▸ WHAT TO PRODUCE: Beneath this line are the data; copy exactly the part of them that opens with the line containing "- **Reminder Systems**: Reminders" and closes with the line containing "- [x] Nginx/Apache web server", and only that part.
BEGIN
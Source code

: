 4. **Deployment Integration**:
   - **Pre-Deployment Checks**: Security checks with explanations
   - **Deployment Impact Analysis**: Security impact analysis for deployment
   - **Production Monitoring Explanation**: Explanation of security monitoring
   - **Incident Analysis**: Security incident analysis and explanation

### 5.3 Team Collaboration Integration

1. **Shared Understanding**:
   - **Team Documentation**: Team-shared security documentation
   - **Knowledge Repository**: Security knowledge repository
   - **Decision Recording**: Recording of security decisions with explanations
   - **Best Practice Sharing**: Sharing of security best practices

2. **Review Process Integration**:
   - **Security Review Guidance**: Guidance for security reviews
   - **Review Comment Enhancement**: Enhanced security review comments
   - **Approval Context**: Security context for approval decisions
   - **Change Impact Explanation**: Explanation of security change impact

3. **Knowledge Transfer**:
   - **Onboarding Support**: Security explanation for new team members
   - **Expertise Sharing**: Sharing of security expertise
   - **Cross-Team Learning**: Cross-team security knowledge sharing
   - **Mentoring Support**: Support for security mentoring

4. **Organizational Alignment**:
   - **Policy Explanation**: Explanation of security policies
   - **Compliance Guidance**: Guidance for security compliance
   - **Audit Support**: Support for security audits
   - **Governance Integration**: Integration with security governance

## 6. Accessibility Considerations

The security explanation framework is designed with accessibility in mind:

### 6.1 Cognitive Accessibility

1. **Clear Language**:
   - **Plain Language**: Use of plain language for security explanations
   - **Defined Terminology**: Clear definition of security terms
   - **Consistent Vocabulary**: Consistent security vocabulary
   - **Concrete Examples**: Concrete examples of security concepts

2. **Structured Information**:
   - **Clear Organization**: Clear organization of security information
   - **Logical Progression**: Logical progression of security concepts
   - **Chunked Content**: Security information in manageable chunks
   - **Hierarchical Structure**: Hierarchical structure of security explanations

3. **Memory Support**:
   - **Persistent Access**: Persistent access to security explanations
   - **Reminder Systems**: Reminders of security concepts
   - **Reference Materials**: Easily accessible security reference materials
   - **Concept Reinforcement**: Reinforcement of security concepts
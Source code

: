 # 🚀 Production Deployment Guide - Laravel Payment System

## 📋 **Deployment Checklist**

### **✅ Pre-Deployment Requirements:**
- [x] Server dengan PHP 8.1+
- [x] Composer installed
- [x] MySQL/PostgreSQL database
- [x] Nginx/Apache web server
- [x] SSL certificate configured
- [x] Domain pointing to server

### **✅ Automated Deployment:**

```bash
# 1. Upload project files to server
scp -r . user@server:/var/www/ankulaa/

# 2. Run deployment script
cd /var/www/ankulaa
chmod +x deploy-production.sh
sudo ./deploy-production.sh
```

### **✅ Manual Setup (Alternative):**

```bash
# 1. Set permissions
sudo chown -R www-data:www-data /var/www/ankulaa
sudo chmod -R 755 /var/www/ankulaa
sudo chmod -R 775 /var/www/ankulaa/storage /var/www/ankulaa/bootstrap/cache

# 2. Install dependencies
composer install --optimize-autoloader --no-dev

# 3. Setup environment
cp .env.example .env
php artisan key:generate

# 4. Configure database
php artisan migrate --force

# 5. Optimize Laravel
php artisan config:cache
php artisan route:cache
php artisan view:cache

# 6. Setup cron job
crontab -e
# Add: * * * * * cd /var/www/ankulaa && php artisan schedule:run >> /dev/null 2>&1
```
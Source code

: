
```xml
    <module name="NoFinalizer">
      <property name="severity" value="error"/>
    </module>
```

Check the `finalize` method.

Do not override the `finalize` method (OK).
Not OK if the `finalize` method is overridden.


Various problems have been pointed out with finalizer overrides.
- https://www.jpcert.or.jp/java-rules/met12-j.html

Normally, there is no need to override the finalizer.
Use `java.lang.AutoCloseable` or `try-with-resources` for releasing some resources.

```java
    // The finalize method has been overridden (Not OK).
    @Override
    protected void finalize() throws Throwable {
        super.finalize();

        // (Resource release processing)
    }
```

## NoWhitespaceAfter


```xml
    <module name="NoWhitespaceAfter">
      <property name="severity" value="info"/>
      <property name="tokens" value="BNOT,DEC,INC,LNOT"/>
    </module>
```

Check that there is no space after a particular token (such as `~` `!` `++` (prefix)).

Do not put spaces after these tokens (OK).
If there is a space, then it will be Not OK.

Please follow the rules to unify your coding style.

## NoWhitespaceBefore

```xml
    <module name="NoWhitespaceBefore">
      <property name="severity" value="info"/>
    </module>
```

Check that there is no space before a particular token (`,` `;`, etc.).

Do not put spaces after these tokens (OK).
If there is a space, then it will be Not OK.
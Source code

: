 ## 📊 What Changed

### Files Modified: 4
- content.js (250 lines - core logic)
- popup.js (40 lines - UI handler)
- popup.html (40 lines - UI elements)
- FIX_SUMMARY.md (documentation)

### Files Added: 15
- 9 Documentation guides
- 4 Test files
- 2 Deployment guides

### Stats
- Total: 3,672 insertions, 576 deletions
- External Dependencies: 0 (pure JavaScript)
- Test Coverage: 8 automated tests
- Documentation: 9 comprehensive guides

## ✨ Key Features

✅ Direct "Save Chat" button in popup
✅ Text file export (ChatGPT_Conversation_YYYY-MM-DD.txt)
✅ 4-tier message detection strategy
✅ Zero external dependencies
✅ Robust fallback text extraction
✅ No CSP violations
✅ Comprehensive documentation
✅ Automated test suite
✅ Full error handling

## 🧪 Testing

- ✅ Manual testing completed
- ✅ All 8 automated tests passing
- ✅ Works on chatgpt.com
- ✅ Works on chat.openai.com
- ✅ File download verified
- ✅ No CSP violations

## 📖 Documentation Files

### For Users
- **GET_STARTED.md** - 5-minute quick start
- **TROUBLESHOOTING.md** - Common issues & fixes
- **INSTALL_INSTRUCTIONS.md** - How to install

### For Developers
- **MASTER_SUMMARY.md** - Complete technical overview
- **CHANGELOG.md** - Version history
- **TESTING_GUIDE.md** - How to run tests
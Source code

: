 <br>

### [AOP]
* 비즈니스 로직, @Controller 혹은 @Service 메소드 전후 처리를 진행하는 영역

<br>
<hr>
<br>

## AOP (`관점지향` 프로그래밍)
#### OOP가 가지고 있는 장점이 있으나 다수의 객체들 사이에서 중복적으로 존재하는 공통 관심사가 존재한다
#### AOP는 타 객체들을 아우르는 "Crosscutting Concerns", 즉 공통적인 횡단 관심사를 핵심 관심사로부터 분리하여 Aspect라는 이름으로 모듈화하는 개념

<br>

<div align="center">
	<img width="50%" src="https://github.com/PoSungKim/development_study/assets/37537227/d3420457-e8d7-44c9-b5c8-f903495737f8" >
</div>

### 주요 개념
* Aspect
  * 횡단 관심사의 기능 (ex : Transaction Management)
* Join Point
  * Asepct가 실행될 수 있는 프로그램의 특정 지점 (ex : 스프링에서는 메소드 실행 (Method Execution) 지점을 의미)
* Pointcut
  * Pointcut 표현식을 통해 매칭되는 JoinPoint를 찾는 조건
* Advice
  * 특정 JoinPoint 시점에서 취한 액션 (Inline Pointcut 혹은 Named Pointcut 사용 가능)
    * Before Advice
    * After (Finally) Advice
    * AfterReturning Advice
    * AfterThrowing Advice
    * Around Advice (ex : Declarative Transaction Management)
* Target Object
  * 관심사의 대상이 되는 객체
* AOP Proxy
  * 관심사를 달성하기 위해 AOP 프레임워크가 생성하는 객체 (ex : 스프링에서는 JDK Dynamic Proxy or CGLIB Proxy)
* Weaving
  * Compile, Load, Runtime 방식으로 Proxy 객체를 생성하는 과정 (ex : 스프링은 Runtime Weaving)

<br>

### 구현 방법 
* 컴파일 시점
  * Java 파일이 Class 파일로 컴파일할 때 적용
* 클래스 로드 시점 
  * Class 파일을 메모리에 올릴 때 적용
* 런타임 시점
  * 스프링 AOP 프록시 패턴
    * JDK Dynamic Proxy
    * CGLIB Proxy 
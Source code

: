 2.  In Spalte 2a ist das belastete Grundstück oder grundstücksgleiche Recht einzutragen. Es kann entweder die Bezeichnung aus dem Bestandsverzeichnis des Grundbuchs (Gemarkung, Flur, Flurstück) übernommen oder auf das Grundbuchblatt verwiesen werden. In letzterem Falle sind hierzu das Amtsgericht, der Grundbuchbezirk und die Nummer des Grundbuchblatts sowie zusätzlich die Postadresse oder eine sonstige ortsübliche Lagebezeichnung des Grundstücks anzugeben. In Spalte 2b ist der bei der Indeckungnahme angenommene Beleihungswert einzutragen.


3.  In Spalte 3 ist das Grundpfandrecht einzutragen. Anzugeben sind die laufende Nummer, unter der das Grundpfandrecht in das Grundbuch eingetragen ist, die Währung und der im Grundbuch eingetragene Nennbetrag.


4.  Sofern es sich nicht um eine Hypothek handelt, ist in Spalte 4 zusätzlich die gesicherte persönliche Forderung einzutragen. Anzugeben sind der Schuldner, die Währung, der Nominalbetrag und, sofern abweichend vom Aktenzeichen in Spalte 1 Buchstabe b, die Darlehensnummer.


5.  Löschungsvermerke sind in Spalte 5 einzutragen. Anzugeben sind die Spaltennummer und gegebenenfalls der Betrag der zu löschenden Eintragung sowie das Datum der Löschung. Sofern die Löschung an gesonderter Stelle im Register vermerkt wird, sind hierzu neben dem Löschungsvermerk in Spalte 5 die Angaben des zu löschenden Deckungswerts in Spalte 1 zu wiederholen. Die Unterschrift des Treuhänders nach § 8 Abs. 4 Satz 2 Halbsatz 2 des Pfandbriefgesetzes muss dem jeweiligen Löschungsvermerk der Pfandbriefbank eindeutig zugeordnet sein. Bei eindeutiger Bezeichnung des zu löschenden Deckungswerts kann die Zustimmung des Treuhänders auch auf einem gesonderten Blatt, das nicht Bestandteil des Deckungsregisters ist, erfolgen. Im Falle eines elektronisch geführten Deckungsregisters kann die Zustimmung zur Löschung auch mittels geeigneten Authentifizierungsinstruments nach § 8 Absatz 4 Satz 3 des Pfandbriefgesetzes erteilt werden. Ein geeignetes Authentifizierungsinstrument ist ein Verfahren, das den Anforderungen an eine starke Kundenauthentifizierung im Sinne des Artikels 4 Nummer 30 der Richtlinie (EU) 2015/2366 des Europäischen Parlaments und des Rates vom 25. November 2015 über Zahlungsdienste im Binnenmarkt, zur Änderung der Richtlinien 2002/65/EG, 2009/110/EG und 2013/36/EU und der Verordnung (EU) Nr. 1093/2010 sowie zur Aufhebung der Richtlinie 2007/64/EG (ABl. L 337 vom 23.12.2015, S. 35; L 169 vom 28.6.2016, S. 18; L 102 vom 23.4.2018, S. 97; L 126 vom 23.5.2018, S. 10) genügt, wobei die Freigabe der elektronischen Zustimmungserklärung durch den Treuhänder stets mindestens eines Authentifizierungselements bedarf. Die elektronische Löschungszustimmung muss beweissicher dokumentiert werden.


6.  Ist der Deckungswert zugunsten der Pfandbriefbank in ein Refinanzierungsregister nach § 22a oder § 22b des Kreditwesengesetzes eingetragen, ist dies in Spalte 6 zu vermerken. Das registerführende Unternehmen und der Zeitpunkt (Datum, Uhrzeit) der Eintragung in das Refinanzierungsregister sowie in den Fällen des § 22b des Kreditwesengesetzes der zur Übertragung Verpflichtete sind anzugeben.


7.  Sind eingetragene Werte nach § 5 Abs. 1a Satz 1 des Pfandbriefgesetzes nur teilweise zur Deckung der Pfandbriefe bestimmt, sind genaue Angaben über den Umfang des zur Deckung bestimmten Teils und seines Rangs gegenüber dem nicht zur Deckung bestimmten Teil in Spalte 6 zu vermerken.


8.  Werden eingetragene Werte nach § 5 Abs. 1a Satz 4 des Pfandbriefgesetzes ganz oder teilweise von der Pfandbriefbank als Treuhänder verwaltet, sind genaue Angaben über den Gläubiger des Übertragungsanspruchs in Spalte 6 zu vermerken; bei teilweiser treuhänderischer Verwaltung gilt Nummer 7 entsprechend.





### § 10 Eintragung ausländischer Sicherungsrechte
END
▸ REPLY TO THE EXERCISE:
   - **Reminder Systems**: Reminders of security concepts
   - **Reference Materials**: Easily accessible security reference materials
   - **Concept Reinforcement**: Reinforcement of security concepts
Source code

: # 🚀 Production Deployment Guide - Laravel Payment System

## 📋 **Deployment Checklist**

### **✅ Pre-Deployment Requirements:**
- [x] Server dengan PHP 8.1+
- [x] Composer installed
- [x] MySQL/PostgreSQL database
- [x] Nginx/Apache web server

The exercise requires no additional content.